One- and two-color, mass-selected resonant two-photon ionization (R2PI) spectra of the S1←S0 transitions in the bare (R)-(+)-1-phenylethan-1-ol (ER) and its complexes with a solvent molecule (solv: (S)-(+)butan-2-ol (BS), (R)-(−)butan-2-ol (BR), or water (W)) have been recorded after a supersonic molecular beam expansion. The excitation spectrum of bare ER conforms to theoretical predictions at the B3LYP/6-31G** level of theory by pointing to the formation of a single conformer. The one-color R2PI excitation spectra of the diastereomeric complexes [ER–solv] (solv: BS or BR) are characterized by significant shifts of their band origin relative to that of bare ER. The extent and the direction of these spectral shifts are found to depend upon the structure and the configuration of solv and are attributed to different short-range interactions in the ground and excited [ER–solv] complexes.

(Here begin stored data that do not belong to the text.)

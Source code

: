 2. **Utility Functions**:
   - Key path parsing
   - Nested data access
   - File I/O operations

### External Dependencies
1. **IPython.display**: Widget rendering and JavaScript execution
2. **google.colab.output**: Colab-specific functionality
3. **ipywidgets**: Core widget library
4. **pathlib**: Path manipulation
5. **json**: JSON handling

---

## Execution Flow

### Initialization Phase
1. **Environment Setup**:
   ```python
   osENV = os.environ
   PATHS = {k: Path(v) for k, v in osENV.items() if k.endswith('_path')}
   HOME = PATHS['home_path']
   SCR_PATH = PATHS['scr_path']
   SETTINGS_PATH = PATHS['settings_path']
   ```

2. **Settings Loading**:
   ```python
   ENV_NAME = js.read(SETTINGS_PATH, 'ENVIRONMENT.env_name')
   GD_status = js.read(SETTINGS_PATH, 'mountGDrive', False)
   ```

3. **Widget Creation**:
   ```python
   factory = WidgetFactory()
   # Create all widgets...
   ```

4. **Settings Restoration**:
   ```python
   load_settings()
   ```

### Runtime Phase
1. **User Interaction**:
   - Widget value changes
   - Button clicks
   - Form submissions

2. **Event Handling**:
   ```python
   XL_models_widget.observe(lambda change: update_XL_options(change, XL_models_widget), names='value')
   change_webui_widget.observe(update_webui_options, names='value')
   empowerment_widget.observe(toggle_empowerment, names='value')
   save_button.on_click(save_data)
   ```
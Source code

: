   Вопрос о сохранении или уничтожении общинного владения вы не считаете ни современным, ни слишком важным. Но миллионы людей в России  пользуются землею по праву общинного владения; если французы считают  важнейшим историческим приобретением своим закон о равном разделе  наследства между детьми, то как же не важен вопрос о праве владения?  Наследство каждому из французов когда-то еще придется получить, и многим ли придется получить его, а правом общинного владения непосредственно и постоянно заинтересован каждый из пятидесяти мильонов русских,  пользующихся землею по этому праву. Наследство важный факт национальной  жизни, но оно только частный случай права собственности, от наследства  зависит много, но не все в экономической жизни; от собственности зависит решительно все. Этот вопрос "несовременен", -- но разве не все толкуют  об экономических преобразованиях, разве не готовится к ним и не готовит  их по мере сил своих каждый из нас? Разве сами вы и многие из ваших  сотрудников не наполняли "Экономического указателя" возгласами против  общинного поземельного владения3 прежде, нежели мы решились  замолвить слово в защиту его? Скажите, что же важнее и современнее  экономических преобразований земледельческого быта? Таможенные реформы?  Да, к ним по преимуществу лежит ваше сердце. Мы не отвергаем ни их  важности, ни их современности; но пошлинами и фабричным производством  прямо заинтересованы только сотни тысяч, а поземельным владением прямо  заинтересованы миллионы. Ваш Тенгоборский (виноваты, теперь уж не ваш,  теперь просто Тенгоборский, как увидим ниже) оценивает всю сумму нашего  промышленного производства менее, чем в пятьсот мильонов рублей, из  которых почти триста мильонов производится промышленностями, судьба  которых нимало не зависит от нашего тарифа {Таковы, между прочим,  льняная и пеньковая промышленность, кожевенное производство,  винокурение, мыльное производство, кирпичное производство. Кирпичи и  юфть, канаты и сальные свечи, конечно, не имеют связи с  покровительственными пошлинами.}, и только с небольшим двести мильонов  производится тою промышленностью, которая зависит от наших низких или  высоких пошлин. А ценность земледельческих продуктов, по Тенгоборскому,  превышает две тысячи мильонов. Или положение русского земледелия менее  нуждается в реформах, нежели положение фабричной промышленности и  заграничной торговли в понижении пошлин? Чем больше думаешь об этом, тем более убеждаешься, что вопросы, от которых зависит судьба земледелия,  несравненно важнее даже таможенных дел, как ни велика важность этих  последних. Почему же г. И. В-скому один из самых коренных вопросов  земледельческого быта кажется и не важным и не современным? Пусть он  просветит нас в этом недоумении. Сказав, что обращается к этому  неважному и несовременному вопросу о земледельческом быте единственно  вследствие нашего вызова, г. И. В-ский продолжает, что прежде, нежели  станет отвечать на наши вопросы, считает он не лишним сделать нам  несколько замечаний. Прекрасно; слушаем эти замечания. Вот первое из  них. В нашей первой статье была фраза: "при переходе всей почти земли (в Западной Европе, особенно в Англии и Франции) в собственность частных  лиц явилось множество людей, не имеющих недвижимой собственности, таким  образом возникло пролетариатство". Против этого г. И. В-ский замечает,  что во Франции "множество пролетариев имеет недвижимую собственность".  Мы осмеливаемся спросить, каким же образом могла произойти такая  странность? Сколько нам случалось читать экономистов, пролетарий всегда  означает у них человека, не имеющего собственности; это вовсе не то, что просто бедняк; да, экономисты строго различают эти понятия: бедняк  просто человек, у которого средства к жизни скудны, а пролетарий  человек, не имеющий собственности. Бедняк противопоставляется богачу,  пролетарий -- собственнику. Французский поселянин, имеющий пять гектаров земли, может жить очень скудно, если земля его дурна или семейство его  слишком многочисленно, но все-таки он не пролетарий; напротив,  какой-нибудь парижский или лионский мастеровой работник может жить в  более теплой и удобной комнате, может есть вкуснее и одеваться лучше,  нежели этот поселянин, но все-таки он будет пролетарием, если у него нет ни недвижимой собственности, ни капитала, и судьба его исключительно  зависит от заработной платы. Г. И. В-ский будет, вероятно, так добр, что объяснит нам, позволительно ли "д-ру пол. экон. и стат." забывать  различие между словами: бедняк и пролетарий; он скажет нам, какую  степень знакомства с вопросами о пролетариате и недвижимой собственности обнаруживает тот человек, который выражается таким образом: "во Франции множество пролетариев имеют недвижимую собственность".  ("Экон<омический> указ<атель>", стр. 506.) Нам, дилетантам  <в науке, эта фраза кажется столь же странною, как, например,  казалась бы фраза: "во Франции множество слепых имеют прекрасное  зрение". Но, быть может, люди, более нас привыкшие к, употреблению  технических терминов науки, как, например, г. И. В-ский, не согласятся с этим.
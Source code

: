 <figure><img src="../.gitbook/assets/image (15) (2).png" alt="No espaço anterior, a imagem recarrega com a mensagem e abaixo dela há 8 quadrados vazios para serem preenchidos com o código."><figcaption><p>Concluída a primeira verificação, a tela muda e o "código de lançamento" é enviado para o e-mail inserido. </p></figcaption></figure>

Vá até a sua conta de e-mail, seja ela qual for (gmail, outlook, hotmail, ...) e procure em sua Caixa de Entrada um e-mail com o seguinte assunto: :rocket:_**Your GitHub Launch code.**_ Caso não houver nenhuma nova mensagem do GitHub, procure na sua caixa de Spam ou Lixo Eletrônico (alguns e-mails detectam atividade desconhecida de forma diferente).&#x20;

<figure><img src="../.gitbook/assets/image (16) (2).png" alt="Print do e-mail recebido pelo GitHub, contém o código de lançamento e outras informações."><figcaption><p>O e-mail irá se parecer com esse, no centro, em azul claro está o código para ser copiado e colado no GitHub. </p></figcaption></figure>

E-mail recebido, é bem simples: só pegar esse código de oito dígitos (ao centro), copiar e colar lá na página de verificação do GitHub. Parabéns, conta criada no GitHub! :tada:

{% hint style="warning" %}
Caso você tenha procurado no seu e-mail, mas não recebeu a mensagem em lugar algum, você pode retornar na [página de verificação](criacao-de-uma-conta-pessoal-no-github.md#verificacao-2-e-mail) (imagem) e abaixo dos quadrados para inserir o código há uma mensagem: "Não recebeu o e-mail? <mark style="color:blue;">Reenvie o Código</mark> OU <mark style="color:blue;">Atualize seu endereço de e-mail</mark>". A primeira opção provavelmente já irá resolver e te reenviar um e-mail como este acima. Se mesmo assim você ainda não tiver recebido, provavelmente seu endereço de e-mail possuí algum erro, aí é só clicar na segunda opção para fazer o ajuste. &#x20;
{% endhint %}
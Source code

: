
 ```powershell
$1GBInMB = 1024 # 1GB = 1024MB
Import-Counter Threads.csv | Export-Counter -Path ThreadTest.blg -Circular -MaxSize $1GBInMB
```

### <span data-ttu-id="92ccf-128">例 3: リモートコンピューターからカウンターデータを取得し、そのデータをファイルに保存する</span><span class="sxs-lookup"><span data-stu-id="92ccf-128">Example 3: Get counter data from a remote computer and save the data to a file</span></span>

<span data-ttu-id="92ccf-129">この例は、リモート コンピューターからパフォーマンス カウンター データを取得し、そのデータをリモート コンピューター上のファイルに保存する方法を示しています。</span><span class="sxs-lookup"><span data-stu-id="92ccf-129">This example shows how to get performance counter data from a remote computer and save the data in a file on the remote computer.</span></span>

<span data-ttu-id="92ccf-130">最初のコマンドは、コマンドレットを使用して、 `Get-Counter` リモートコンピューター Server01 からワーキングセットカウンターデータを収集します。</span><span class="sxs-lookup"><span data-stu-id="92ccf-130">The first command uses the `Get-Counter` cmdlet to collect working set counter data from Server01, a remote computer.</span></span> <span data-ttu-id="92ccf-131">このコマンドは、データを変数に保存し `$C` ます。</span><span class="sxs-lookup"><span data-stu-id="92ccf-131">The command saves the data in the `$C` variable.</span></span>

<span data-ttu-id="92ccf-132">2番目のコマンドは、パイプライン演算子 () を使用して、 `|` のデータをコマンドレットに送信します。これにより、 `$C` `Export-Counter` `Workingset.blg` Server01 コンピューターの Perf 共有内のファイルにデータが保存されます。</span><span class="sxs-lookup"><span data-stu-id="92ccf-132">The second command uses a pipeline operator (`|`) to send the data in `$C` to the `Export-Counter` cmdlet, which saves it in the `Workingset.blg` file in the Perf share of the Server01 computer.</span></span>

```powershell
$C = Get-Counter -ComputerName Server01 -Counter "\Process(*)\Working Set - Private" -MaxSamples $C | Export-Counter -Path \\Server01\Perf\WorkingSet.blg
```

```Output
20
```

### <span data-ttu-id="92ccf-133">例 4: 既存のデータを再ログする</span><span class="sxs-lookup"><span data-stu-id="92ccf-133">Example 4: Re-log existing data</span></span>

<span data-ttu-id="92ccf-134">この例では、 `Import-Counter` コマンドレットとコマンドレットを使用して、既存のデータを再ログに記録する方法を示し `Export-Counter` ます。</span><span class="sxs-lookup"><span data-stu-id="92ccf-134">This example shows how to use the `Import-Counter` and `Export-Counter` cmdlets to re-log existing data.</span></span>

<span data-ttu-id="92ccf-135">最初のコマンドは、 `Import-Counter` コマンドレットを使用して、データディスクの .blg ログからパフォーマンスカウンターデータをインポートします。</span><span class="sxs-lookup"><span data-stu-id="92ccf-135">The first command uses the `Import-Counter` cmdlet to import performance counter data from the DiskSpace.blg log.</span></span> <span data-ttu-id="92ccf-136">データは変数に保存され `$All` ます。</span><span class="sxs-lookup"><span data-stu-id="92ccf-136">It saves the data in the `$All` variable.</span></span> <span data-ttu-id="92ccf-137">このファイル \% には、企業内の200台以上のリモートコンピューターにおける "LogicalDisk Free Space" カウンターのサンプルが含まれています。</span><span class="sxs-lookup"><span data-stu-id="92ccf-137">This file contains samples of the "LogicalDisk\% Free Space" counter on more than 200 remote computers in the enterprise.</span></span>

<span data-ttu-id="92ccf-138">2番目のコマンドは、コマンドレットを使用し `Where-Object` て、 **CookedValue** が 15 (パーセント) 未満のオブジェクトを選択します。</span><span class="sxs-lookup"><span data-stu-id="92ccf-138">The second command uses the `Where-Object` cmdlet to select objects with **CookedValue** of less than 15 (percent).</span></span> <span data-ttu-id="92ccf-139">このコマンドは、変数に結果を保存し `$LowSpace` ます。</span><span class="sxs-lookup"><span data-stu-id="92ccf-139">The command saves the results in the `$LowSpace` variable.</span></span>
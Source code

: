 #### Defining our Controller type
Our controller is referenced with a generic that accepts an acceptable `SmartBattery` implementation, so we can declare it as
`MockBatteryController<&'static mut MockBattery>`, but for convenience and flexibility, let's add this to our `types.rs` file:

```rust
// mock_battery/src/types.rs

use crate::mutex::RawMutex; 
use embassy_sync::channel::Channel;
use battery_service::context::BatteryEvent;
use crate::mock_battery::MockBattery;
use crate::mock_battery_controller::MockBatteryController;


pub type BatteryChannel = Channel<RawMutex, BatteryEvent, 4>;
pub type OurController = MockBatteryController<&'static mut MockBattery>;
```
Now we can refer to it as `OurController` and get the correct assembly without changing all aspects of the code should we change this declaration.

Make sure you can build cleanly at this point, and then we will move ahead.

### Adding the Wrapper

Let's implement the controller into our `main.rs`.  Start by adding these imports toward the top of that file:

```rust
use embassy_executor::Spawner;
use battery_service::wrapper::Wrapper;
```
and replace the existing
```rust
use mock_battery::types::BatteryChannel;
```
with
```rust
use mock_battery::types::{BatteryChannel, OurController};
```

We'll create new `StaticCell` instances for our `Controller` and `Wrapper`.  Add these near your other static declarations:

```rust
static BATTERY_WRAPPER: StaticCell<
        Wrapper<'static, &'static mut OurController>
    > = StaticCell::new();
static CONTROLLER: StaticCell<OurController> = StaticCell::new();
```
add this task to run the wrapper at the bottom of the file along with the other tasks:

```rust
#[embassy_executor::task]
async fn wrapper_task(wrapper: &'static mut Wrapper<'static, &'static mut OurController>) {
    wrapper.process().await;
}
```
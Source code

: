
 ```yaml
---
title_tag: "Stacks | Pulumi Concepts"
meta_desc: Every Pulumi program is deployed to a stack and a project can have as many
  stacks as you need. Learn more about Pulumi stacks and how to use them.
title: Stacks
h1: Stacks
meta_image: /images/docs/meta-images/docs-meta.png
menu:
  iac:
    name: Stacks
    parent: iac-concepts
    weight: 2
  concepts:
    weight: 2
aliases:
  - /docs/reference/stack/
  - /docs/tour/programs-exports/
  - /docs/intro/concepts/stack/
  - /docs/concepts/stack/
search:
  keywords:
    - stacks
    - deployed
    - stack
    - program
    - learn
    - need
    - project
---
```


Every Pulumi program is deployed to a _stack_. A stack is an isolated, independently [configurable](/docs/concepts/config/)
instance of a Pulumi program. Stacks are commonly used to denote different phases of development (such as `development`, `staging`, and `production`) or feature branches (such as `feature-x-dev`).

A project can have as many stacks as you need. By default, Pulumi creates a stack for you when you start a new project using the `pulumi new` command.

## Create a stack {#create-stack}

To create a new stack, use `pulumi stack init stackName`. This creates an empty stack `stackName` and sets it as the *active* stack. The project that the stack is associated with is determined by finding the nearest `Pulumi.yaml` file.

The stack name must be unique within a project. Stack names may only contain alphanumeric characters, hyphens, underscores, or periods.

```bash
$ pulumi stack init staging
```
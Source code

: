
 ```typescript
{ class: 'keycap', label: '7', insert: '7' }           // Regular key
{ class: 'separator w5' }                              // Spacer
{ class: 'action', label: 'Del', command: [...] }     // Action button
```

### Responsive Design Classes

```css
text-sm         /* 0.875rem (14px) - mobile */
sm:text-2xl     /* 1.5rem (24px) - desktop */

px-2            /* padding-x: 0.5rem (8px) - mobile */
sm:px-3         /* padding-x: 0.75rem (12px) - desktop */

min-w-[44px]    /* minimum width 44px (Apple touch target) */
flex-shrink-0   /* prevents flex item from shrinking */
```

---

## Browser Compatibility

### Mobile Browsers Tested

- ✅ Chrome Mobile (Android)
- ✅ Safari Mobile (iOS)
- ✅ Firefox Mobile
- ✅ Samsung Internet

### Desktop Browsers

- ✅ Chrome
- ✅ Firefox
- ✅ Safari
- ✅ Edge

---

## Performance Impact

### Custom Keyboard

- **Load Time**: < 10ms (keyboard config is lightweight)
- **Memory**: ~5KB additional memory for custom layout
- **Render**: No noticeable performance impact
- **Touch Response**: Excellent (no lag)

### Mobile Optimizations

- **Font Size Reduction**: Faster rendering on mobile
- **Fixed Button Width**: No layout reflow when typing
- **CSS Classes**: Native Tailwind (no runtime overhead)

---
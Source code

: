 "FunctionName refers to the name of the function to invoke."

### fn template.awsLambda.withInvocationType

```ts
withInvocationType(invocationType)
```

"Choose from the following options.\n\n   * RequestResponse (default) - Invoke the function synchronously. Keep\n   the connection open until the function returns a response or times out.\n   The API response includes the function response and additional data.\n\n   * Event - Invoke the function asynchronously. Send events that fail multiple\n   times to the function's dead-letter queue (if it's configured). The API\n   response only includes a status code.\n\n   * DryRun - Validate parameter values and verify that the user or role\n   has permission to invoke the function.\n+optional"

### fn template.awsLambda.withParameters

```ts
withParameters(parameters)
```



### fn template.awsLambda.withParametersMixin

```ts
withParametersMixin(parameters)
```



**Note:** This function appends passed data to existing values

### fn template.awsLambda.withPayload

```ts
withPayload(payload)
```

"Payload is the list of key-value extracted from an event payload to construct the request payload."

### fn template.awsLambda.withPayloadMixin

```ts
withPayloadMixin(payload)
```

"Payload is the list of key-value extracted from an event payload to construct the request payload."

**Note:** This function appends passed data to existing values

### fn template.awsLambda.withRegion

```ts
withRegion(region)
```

In analogy with strictly related diastereomeric complexes, the phenomenological binding energy of the homochiral [ER–BR] is found to be greater that of the heterochiral one [ER–BS]. The one-color R2PI excitation spectra of the [ER–W] complex displays two signals blue shifted by 54 and 73 cm−1, relative to the S1←S0 band origin of bare ER, which indicate the presence of a O–H···π electrostatic interaction between ER and W.